There are some very good leads for me to follow up (some of which I'm delving into now and finding just how deep the rabbit hole is). Thanks to everyone who has posted.
But there are still issues to cover...
It seems to me that any counter-measure could be navigated by someone with enough resources (and hunger for the data) so I'm also going to put more thought into how to offer webmaster features that will reduce the desire to scrape the data.
Our problems are similar in nature to (but by no means the scale of) those that Google must deal with all the time - I can imagine people wanting to scrape data mainly to see if they appear in it (which is very similar to the way SERPs were/are targetted to monitor positions).
Does anyone have any experience of offering (less) data through and API or tool that has had a material effect on scraper volume? My guess is that some smarter people will take the API route but many (probably easy to block) bots will still be let loose (by idiots) on sites that they could legitimately get what they want from.

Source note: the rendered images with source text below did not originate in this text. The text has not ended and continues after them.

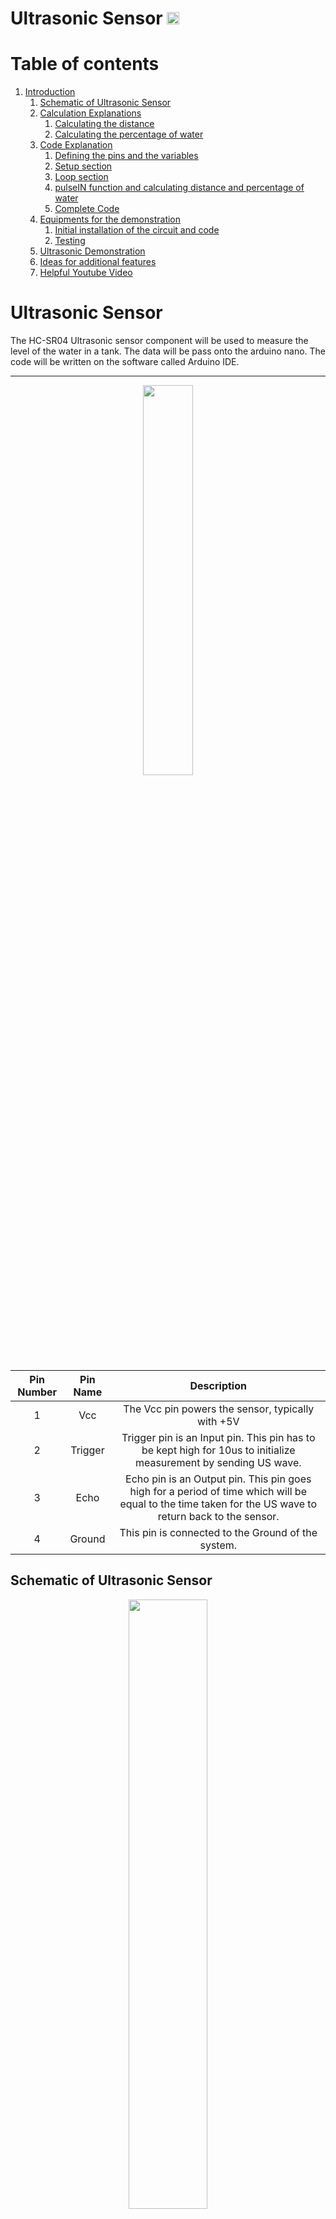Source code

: # Ultrasonic Sensor [<img src="https://external-content.duckduckgo.com/iu/?u=https%3A%2F%2Fimage.flaticon.com%2Ficons%2Fpng%2F512%2F15%2F15766.png&f=1&nofb=1" width="20px">](./index.md)

# Table of contents

1. [Introduction](#ultrasonic-sensor)
   1. [Schematic of Ultrasonic Sensor](#schematic-of-ultrasonic-sensor)
   2. [Calculation Explanations](#calculation-explanations)
      1. [Calculating the distance](#calculating-the-distance)
      2. [Calculating the percentage of water](#calculating-the-percentage-of-water)
   3. [Code Explanation](#code-explanation)
      1. [Defining the pins and the variables](#defining-the-pins-and-the-variables)
      2. [Setup section](#setup-section)
      3. [Loop section](#loop-section)
      4. [pulseIN function and calculating distance and percentage of water](#pulseIN-function-and-calculating-distance-and-percentage-of-water)
      5. [Complete Code](#complete-Code)
   4. [Equipments for the demonstration](#equipments-for-the-demonstration)
      1. [Initial installation of the circuit and code](#Initial-installation-of-the-circuit-and-code)
      2. [Testing](#testing)
   5. [Ultrasonic Demonstration](#ultrasonic-demonstration)
   6. [Ideas for additional features](#ideas-for-additional-features)
   7. [Helpful Youtube Video](#helpful-youtube-video)

# Ultrasonic Sensor

The HC-SR04 Ultrasonic sensor component will be used to measure the level of the water in a tank. The data will be pass
onto the arduino nano. The code will be written on the software called Arduino IDE.

---

<p align="center">
    <img src="images/Ultrasonic.png" width="40%">
</p>

| **Pin Number** | **Pin Name** |                                                                    **Description**                                                                     |
| :------------: | :----------: | :----------------------------------------------------------------------------------------------------------------------------------------------------: |
|       1        |     Vcc      |                                                   The Vcc pin powers the sensor, typically with +5V                                                    |
|       2        |   Trigger    |                    Trigger pin is an Input pin. This pin has to be kept high for 10us to initialize measurement by sending US wave.                    |
|       3        |     Echo     | Echo pin is an Output pin. This pin goes high for a period of time which will be equal to the time taken for the US wave to return back to the sensor. |
|       4        |    Ground    |                                                   This pin is connected to the Ground of the system.                                                   |

## Schematic of Ultrasonic Sensor

<p align="center">
    <img src="images/1.PNG" width="50%">
</p>

The table below shows the pin name and their corresponding arduino pins. The trigger and echo pin could be
changed into a different digital pins but ensure that the code in the Arduino IDE is modified with it.

| **Pin Name** |   **Arduino Pins**   |
| :----------: | :------------------: |
|     Vcc      |          5V          |
|   Trigger    |  Digital Pin 9 (D9)  |
|     Echo     | Digital Pin 10 (D10) |
|     Gnd      |        Ground        |

## Calculation Explanations

This section will explain the equations and calculations that were used in the code.

### Calculating the distance

In this example, if the height of the glass is 13.2cm and the speed of the sound is 340m/s or 0.034 cm/us the sound wave will need to travel 294us. But the value that you will get from the Echo pin will be double that number as the sound wave needs to travel forward and bounce backward. So to get the distance in cm we need to multiply the received travel time value from echo pin by 0.034 and divide the answer by 2. The code that does this calculation is:

```
                                        distance= duration*0.034/2;
```

For a clearer explanation of the calculation refer to the diagram and the formula provided.

<p align="center">
    <img src="images/calcu.PNG" width="60%">
</p>

### Calculating the percentage of water

To calculate the water percentage in the glass, the distance that you get from the calculation above is divided by the tank height, in this case 13.2, multiply the answer by 100. From this you will get the percentage of the empty space in the glass but since we want to know the percentage of water in the the glass you minus the answer from 100. The code that does this calculation is:

```
                                waterpercent = 100-(distance/tankHeight)*100;
```

## Code Explanation

Each block of the code will be explained here and the complete code will be provided at the end aswell as on the top right corner
of the this and main page available for download.

### Defining the pins and the variables

This block of code defines the pins of the trigger and the echo pin. In this case they are the digital pins number 9 and 10 on the Arduino board. They are named as "trigPin" and "echoPin" for clarity of the code.
The variables are then defined. The travel time you'll get from the sensor is declared as a long variable and named as "duration". A float type is needed for the "distance" variable. "waterpercent" is set to integer type as this will be used for the calculation of the percentage of water in a tank. "tankHeight" is an constant float that is equal to value 13.2 as an example height of a tank, this could be later modified to a different tank height.

```
// defines pins numbers for trigger and echo
const int trigPin = 9;      //Sets Trigger to Digital Pin 9
const int echoPin = 10;     //Sets Echo to Digital Pin 10

// defines variables
long duration;
float distance;
int waterpercent;
const float tankHeight = 13.2; //INSERT TANK HEIGHT HERE//
```

### Setup section

In setup define the trigPin as an output and the echoPin as an input. The serial communication is required to be started to show the data on the serial monitor.

```
void setup() {
pinMode(trigPin, OUTPUT);    // Sets the trigPin as an Output
pinMode(echoPin, INPUT);    // Sets the echoPin as an Input
Serial.begin(9600);        // Starts the serial communication
}

```

### Loop section

At the start of the loop, you need to ensure that the trigPin is clear, to do this set the pin on a LOW state for 2 µs. To generate the Ultra sound wave, set the trigPin on a HIGH state for 10 µs.

```
void loop() {
delay(1000);
// Clears the trigPin
digitalWrite(trigPin, LOW);
delayMicroseconds(2);

// Sets the trigPin on HIGH state for 10 micro seconds
digitalWrite(trigPin, HIGH);
delayMicroseconds(10);
digitalWrite(trigPin, LOW)

```

### pulseIN function and calculating distance and percentage of water

pulseIn () function has 2 variables, the first entry in the bracket is the name of the echo pin (echoPin) and the second entry you can set it to on a HIGH or LOW. This function will read the travel time and put in the variable called duration.
In the code, HIGH means that the pulseIn() function will wait for the pin to go HIGH. This is caused by the bounced of the sound wave. It will then start the timing and wait until the pin is LOW when the sound wave will end and stop the timing. It will then return the length of the pulse in microsecond.

For the distance, the data in the duration variable will be multiplied by 0.032 and divide it by 2. The 0.032 value comes from the fact that the speed of the sound is 340 m/s or 0.034 cm/µs. It is divided by 2 since the data that you will get in the echoPin would be doubled as the sound wave needs to travel forward and bounce backward. So in order to get the distance in cm we need to multiply the received data in echoPin which is stored in "duration" variable by 0.034 and then divide it by 2. The distance value is then divided by the "tankHeight" which was set to 13.2, multiply it to 100 and minus the calculated value to 100. This will be percentage of the water inside the tank.
The value of the distance in cm and the percentage of the water in the tank will be displayed on the serial monitor of the Arduino IDE. The "distance" value that is shown on the serial monitor is showing the empty space capacity inside the tank.

```
// Reads the echoPin, returns the sound wave travel time in microseconds
duration = pulseIn(echoPin, HIGH);
// Calculating the distance
distance= duration*0.034/2;
// Prints the distance on the Serial Monitor
Serial.print("Distance: ");
Serial.print(distance);
Serial.println("cm");
waterpercent = 100-(distance/tankHeight)*100;     //Calculates the percentage of water in the tank
Serial.print("Percentage Full: ");
Serial.print(perc);
Serial.println("%");
}

```

### Complete Code

Here is the complete code.

```
// defines pins numbers for trigger and echo
const int trigPin = 9;      //Sets Trigger to Digital Pin 9
const int echoPin = 10;     //Sets Echo to Digital Pin 10

// defines variables
long duration;
float distance;
int waterpercent;
const float tankHeight = 13.2; //INSERT TANK HEIGHT HERE//

void setup() {
pinMode(trigPin, OUTPUT);   // Sets the trigPin as an Output
pinMode(echoPin, INPUT);    // Sets the echoPin as an Input
Serial.begin(9600);         // Starts the serial communication
}

void loop() {
delay(1000);
// Clears the trigPin
digitalWrite(trigPin, LOW);
delayMicroseconds(2);
// Sets the trigPin on HIGH state for 10 micro seconds
digitalWrite(trigPin, HIGH);
delayMicroseconds(10);
digitalWrite(trigPin, LOW);
// Reads the echoPin, returns the sound wave travel time in microseconds
duration = pulseIn(echoPin, HIGH);
// Calculating the distance
distance= duration*0.034/2;
// Prints the distance on the Serial Monitor
Serial.print("Distance: ");
Serial.print(distance);
Serial.println("cm");
waterpercent = 100-(distance/tankHeight)*100;     //Calculates the percentage of water in the tank
Serial.print("Percentage Full: ");
Serial.print(waterpercent);
Serial.println("%");
}

```

## Equipments for the demonstration

To set up for the demonstration the required equipments are listed below:

- HC-SR04 ultrasonic
- Arduino Nano and cable
- Different colour wires (red(Vcc),black(ground),yellow(wires for connecting sensor to arduino))
- Cylinder glass
- Ruler
- Sellotape
- Computer (download Arduino IDE)
- stick or extra ruler (to hold the circuit onto the glass)

## Setup for the demonstration

In this section, I will be listing in order the following steps that needs to be taken in order to build the circuit and do the demonstration

### Initial installation of the circuit and code

1. Collect all the equipments listed above.
2. Place your Arduino Nano onto the breadboard aswell as the HC-SR04 ultrasonic sensor. For circuit building and wiring follow the figure and table shown on the "schematic of ultrasonic sensor" section of this page.
3. For clarity of the circuit, make sure that you use different colours for the wirings. i.e. red for Vcc, black for ground and yellow or other colour (except the 2 colours that already mentioned) for the wiring of the ultrasonic sensor to the Arduino Nano digital pins.
4. Downloand the Arduino IDE software from the Arduino website and copy the code above and verify and upload to the Arduino Nano.
5. Once the code has been verified and uploaded, use a stick or an extra ruler to place the circuit on to the top of the glass. Use sellotape until the setup is stable. Use the image below for reference as to how you can set it up. Take note that the end of the ultrasonic sensor (silver part) is align with edges at the top of the glass. i.e. the ultrasonic sensor is not inside of the glass or too high up or else inaccurate readings of the sensor will occur.
6. Now that the initial installation is done follow the steps below to test the sensor.

<p align="center">
    <img src="images/glass.png" width="50%"><img src="images/glass2.png" width="50%">
</p>

### Testing

1. Firstly, measure the height of the cylinder glass, use a ruler to do this. Ensure that you measure from inside of the glass to get the most accurate measurement of the height. Then modify the code according to the height. Code to be modified is shown below:

```
                 const float tankHeight = 13.2;  //INSERT TANK HEIGHT HERE//
```

2. Verify and upload the code again to the Arduino Nano. Once done, look at the serial monitor in the Arduino IDE. This is where you're gonna see the "distance" (height) and the percentage of water. At this stage the distance should be the same or close to your measured height of the glass and percentage of water should be 0%.
3. Fill up the glass with water and take note of the height of the water. In this way you can measure the percentage error. On the serial monitor the "distance" is showing the empty space capacity of the glass and the percentage of the water inside.
4. Reference to the demonstration video in the next section.
5. Lastly, calculate the percentage error by doing the formula below:

```
            Percentage error = (Theoretical value - Experimental value / Theoretical value ) * 100
```

## Ultrasonic Demonstration

This is the demonstration for the HC-SR04 following the steps taken highlighted above.

[<img src="images/demo.PNG" width="60%">](https://youtu.be/rX2mORhe_jk)

## Ideas for additional features

Incorporating **liquid-crystal display (LCD)** into the project would make it easier for the user to know the distance and the percentage of the water without having to look at the serial monitor.

Another great feature would be **light emitting diodes (L.E.D)**. This component could be use as an indication of the water level in a tank. Different colour would mean different level, for example if a green LED light up, this could mean that the water level is between 0 to 30%, orange LED indicates that water level is around 30 to 60% and lastly red LED means that the water level is at a critical level (60% and above) that if more water is added the tank could overflow.

<p align = "center">
    <img src="images/lcd.png" width="30%"><img src="images/led.png" width="30%">
</p>

## Helpful Youtube Video

Link to a youtube video showing how ultrasonic sensor works and explained how it calculated the value of the distance.

[<img src="images/youtube.PNG" width="60%">](https://www.youtube.com/watch?v=ZejQOX69K5M&ab_channel=HowToMechatronics)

An important point is that the data on the site will not be editorial in nature - it's data that will have snippets of textual data and have inferred data by the way it is presented (e.g. if there are 20 items that match a query and those 20 are from 2 different categories, there will be 2 rows of data shown which group data into the categories - although the categories might not be shown/disclosed in any way).
Am I going to be fighting an endless battle with bots or is there a way to satisfy those that have the ability (at a higher cost to them) to circumvent counter-measures?